Look at the data below and print exactly the lines from its first line through the line with "# Resource: aws_default_route_table"; the pictures stay out of the copy.

Saved data entries:
• • • •

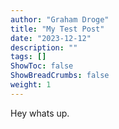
 ```yaml
---
author: "Graham Droge"
title: "My Test Post"
date: "2023-12-12"
description: ""
tags: []
ShowToc: false
ShowBreadCrumbs: false
weight: 1
---
```


Hey whats up.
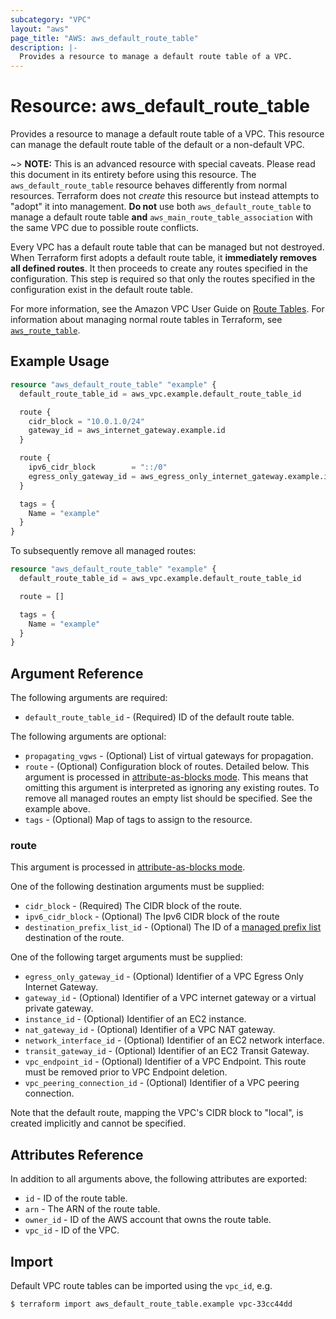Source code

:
 ```yaml
---
subcategory: "VPC"
layout: "aws"
page_title: "AWS: aws_default_route_table"
description: |-
  Provides a resource to manage a default route table of a VPC.
---
```


# Resource: aws_default_route_table

Provides a resource to manage a default route table of a VPC. This resource can manage the default route table of the default or a non-default VPC.

~> **NOTE:** This is an advanced resource with special caveats. Please read this document in its entirety before using this resource. The `aws_default_route_table` resource behaves differently from normal resources. Terraform does not _create_ this resource but instead attempts to "adopt" it into management. **Do not** use both `aws_default_route_table` to manage a default route table **and** `aws_main_route_table_association` with the same VPC due to possible route conflicts.

Every VPC has a default route table that can be managed but not destroyed. When Terraform first adopts a default route table, it **immediately removes all defined routes**. It then proceeds to create any routes specified in the configuration. This step is required so that only the routes specified in the configuration exist in the default route table.

For more information, see the Amazon VPC User Guide on [Route Tables](https://docs.aws.amazon.com/vpc/latest/userguide/VPC_Route_Tables.html). For information about managing normal route tables in Terraform, see [`aws_route_table`](/docs/providers/aws/r/route_table.html).

## Example Usage

```terraform
resource "aws_default_route_table" "example" {
  default_route_table_id = aws_vpc.example.default_route_table_id

  route {
    cidr_block = "10.0.1.0/24"
    gateway_id = aws_internet_gateway.example.id
  }

  route {
    ipv6_cidr_block        = "::/0"
    egress_only_gateway_id = aws_egress_only_internet_gateway.example.id
  }

  tags = {
    Name = "example"
  }
}
```

To subsequently remove all managed routes:

```terraform
resource "aws_default_route_table" "example" {
  default_route_table_id = aws_vpc.example.default_route_table_id

  route = []

  tags = {
    Name = "example"
  }
}
```

## Argument Reference

The following arguments are required:

* `default_route_table_id` - (Required) ID of the default route table.

The following arguments are optional:

* `propagating_vgws` - (Optional) List of virtual gateways for propagation.
* `route` - (Optional) Configuration block of routes. Detailed below. This argument is processed in [attribute-as-blocks mode](https://www.terraform.io/docs/configuration/attr-as-blocks.html). This means that omitting this argument is interpreted as ignoring any existing routes. To remove all managed routes an empty list should be specified. See the example above.
* `tags` - (Optional) Map of tags to assign to the resource.

### route

This argument is processed in [attribute-as-blocks mode](https://www.terraform.io/docs/configuration/attr-as-blocks.html).

One of the following destination arguments must be supplied:

* `cidr_block` - (Required) The CIDR block of the route.
* `ipv6_cidr_block` - (Optional) The Ipv6 CIDR block of the route
* `destination_prefix_list_id` - (Optional) The ID of a [managed prefix list](ec2_managed_prefix_list.html) destination of the route.

One of the following target arguments must be supplied:

* `egress_only_gateway_id` - (Optional) Identifier of a VPC Egress Only Internet Gateway.
* `gateway_id` - (Optional) Identifier of a VPC internet gateway or a virtual private gateway.
* `instance_id` - (Optional) Identifier of an EC2 instance.
* `nat_gateway_id` - (Optional) Identifier of a VPC NAT gateway.
* `network_interface_id` - (Optional) Identifier of an EC2 network interface.
* `transit_gateway_id` - (Optional) Identifier of an EC2 Transit Gateway.
* `vpc_endpoint_id` - (Optional) Identifier of a VPC Endpoint. This route must be removed prior to VPC Endpoint deletion.
* `vpc_peering_connection_id` - (Optional) Identifier of a VPC peering connection.

Note that the default route, mapping the VPC's CIDR block to "local", is created implicitly and cannot be specified.

## Attributes Reference

In addition to all arguments above, the following attributes are exported:

* `id` - ID of the route table.
* `arn` - The ARN of the route table.
* `owner_id` - ID of the AWS account that owns the route table.
* `vpc_id` - ID of the VPC.

## Import

Default VPC route tables can be imported using the `vpc_id`, e.g.

```
$ terraform import aws_default_route_table.example vpc-33cc44dd
```

[aws-route-tables]: http://docs.aws.amazon.com/AmazonVPC/latest/UserGuide/VPC_Route_Tables.html#Route_Replacing_Main_Table
[tf-route-tables]: /docs/providers/aws/r/route_table.html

• • • •

Task solution:
 ```yaml
---
author: "Graham Droge"
title: "My Test Post"
date: "2023-12-12"
description: ""
tags: []
ShowToc: false
ShowBreadCrumbs: false
weight: 1
---
```


Hey whats up.
Source code

:
 ```yaml
---
subcategory: "VPC"
layout: "aws"
page_title: "AWS: aws_default_route_table"
description: |-
  Provides a resource to manage a default route table of a VPC.
---
```


# Resource: aws_default_route_table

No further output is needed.